The mining sector is transforming as technology presents new industry opportunities, says emerging miner Lurco Group COO Aubrey Chauke.
“For junior, emerging and midtier miners, modernisation programmes could be easier to implement for coal projects as compared to other commodities.”
However, emerging miners – despite being the backbone of the sector – face difficulties in accessing capital for project development, he notes.
“This is why we need forums such as emerging miners associations to ensure that capital is administered accordingly for younger players to explore their dynamic ideas and capabilities, and to amplify the systems currently in place. This will ensure a sustainable future for emerging miners,” Chauke explains.
Meanwhile, midtier miner Menar chairperson Mpumelelo Mkhabela tells Engineering News & Mining Weekly that coal and platinum mines, for example, have similar carbon footprints.
“Minimising the carbon footprint at coal mines is not a time consuming and expensive investment. It is all about making the decision, from the outset, to apply all available technologies for the lowest possible impact on the environment,” he adds.
Mkhabela asserts that Menar focuses on dust suppression at its mine roads and processing plants, as well as the optimal use of diesel to minimise the environmental impact of its operations.
Further, while there is a trend away from coal by mining majors, “the industry should thrive in the junior and midtier space”, law firm Webber Wentzel partner Jonathan Veeran points out.
“We have seen a number of large-scale divestments of coal operations, with several majors looking to, or having disposed of, their coal operations,” he adds.
He comments that some difficulty may arise in securing funding for these operations, as South African financial institutions no longer have an appetite for coal projects.
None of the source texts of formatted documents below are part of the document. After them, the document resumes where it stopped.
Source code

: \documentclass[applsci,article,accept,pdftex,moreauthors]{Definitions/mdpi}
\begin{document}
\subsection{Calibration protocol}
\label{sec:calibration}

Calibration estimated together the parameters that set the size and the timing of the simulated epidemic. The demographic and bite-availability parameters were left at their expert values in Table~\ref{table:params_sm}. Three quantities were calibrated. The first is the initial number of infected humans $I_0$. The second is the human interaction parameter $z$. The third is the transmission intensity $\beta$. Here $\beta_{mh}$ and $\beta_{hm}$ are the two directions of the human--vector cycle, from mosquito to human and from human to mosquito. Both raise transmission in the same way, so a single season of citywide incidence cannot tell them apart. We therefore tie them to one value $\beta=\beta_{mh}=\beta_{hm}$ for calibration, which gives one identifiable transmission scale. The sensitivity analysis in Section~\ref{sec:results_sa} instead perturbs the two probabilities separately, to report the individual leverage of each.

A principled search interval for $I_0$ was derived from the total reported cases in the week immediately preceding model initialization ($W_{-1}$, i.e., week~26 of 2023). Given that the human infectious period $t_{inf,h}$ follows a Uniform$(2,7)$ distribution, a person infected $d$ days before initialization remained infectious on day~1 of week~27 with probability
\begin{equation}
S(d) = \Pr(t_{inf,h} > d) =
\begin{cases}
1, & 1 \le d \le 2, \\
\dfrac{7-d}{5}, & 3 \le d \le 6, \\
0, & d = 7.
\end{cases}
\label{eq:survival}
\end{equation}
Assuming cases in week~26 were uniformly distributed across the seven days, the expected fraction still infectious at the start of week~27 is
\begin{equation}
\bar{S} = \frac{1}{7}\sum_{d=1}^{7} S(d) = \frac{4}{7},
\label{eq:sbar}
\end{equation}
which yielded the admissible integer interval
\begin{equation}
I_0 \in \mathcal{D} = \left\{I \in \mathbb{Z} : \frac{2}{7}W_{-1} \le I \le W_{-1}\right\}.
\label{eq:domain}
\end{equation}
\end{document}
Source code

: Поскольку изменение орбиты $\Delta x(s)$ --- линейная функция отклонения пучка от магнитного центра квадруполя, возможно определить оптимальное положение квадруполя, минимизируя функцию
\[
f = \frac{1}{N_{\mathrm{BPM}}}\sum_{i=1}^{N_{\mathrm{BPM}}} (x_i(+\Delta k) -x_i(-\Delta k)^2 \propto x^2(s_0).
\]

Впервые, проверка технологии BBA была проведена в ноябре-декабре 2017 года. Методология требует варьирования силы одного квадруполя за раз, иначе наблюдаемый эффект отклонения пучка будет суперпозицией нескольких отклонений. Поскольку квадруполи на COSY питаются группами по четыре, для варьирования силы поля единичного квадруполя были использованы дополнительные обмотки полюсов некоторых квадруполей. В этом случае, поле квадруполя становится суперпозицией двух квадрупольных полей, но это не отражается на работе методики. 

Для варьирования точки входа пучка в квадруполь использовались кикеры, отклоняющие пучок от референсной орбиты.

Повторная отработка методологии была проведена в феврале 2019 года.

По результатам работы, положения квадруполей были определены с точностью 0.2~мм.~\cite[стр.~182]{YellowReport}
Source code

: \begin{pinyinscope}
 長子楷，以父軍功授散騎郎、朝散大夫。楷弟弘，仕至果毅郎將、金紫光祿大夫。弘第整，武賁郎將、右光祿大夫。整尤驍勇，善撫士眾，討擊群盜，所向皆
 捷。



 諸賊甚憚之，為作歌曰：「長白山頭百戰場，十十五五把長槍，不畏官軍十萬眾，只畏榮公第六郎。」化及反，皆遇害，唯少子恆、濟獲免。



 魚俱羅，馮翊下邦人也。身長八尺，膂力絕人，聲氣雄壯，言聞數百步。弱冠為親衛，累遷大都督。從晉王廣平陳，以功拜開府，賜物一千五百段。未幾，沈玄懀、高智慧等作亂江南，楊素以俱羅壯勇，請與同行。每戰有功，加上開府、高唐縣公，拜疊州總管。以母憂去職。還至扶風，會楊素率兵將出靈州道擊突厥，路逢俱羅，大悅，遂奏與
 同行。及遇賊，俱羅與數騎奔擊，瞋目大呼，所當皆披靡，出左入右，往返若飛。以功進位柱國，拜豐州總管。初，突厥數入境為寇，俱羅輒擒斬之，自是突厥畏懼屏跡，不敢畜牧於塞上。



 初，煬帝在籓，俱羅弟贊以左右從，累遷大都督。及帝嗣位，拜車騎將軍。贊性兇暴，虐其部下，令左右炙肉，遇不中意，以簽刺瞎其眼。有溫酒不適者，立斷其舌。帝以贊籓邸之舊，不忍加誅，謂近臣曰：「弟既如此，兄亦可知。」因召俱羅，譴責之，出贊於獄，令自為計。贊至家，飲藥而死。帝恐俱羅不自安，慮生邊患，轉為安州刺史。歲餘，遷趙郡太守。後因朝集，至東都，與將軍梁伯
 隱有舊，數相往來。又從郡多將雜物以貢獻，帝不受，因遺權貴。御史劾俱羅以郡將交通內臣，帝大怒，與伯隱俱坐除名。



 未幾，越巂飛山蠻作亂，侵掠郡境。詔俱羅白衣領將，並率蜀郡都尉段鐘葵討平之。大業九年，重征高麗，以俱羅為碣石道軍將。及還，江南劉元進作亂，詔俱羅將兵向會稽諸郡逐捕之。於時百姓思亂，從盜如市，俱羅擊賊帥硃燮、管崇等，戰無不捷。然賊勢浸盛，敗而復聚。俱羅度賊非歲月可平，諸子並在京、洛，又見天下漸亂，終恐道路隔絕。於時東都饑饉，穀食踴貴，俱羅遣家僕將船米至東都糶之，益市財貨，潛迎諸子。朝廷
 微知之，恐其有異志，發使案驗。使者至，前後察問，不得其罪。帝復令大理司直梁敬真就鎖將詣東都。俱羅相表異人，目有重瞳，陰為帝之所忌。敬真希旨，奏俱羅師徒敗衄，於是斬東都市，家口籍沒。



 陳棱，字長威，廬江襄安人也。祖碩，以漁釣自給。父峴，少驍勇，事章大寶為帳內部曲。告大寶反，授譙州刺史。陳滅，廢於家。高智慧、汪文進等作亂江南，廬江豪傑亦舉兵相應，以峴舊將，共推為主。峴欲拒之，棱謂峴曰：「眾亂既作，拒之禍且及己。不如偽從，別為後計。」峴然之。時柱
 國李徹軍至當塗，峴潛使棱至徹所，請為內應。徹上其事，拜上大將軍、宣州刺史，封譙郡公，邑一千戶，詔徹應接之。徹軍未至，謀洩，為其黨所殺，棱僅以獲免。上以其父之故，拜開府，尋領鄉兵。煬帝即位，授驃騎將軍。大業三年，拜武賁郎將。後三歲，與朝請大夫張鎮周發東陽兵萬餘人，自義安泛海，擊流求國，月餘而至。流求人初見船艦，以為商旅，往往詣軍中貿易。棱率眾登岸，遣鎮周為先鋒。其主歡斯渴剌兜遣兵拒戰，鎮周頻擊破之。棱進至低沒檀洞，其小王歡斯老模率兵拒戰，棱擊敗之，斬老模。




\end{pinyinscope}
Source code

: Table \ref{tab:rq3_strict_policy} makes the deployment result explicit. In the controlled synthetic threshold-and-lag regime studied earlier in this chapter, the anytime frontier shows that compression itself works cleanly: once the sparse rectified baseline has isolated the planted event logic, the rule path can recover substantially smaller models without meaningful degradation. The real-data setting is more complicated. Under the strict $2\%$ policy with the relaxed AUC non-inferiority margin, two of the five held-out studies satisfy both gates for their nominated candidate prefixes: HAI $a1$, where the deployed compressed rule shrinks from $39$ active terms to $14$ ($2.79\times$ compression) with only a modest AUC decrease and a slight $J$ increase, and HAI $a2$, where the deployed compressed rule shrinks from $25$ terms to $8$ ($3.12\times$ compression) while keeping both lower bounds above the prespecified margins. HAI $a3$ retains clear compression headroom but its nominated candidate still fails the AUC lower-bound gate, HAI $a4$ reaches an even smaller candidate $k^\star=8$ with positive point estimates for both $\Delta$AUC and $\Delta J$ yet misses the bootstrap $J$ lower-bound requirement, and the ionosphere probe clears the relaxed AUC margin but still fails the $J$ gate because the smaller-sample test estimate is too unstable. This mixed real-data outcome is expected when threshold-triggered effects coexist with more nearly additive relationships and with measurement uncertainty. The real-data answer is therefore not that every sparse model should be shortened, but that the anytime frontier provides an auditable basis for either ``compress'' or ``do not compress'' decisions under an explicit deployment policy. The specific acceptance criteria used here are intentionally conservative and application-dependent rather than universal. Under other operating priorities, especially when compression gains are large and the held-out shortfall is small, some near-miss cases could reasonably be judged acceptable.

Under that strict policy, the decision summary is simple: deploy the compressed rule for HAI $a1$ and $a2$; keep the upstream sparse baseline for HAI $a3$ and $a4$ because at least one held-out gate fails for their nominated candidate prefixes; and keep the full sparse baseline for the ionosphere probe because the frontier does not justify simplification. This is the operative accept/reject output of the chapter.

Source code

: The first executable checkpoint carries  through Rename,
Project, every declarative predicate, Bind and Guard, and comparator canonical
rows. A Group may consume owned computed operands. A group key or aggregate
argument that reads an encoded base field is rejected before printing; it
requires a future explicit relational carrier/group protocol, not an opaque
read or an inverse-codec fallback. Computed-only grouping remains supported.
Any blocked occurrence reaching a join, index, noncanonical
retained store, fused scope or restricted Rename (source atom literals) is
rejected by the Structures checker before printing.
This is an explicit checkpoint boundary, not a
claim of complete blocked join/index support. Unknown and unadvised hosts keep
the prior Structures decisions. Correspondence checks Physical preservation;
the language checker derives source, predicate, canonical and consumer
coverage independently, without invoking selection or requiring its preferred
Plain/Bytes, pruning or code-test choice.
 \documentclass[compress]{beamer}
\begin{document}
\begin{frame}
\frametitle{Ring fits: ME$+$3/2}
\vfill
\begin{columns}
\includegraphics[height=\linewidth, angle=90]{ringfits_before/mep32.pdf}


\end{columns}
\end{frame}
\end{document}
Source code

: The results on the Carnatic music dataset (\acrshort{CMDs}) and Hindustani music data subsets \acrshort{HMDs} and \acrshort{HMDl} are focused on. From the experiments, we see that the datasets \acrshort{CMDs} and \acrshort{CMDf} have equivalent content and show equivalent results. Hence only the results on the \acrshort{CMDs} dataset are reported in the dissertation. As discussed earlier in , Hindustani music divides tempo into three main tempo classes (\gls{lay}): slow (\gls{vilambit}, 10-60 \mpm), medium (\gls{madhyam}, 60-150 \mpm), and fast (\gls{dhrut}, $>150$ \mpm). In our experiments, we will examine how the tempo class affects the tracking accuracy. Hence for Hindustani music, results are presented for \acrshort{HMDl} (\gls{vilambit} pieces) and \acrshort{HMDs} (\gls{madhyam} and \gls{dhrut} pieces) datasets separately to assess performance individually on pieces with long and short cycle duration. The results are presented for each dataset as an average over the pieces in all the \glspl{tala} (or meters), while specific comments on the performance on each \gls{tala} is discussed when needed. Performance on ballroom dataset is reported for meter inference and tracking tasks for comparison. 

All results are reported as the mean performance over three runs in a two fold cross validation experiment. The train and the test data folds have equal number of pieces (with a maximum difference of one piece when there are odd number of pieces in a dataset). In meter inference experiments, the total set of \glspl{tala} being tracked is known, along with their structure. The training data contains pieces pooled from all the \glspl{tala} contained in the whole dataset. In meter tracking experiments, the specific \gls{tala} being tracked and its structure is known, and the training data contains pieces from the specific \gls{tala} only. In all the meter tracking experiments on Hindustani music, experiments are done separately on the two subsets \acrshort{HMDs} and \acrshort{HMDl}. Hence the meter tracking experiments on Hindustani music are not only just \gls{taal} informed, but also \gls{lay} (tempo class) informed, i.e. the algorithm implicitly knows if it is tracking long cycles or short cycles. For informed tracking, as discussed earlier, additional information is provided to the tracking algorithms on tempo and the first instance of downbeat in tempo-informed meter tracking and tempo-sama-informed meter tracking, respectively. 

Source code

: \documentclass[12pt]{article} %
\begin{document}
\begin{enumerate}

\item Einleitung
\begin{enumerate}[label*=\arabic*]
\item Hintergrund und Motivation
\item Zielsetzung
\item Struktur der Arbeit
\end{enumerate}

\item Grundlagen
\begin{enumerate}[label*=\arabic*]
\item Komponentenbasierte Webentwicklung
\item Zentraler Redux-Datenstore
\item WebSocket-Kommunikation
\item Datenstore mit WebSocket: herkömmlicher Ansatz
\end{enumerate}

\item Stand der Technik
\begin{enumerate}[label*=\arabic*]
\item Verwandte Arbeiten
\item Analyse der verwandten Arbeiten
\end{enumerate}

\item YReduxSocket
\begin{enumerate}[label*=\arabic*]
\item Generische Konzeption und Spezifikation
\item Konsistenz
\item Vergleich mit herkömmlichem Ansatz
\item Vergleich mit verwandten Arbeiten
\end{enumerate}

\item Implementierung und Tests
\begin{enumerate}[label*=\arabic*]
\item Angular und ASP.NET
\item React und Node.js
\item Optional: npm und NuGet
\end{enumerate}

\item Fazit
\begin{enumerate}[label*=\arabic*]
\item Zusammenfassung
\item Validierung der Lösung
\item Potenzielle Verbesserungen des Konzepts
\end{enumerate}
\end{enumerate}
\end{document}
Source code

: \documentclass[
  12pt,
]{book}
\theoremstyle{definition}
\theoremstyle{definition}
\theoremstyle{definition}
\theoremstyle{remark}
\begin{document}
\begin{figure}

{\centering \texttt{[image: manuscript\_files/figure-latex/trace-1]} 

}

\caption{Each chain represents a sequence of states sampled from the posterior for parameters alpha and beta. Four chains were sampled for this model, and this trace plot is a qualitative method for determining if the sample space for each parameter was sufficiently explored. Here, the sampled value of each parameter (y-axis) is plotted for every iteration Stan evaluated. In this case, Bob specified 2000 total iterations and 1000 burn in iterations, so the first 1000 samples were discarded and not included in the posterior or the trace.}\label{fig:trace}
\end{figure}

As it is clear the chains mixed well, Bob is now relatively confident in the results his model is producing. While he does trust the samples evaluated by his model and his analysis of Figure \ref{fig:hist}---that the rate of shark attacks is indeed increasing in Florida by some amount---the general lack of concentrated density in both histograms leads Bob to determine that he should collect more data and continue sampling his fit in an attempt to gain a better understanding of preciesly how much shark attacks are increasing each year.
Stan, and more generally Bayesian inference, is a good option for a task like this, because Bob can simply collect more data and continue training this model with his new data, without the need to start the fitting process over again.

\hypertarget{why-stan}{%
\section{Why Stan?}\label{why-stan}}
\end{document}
However, from a mining perspective, coal will still be a major commodity and export for the foreseeable future, says Veeran.
“Coal mining is a particularly dirty game but companies are aware of that, and are making strides to improve.” However, he warns that the harsh economic reality and its impact on the country’s functioning must be recognised.
“We are dependent on coal and, at the moment, it might not be in our best interest to invest in a whole new fleet of power generation sources.”
Veeran highlights that it will be interesting to see how the focus on driving clean fuel technologies will play out, particularly in the coal realm.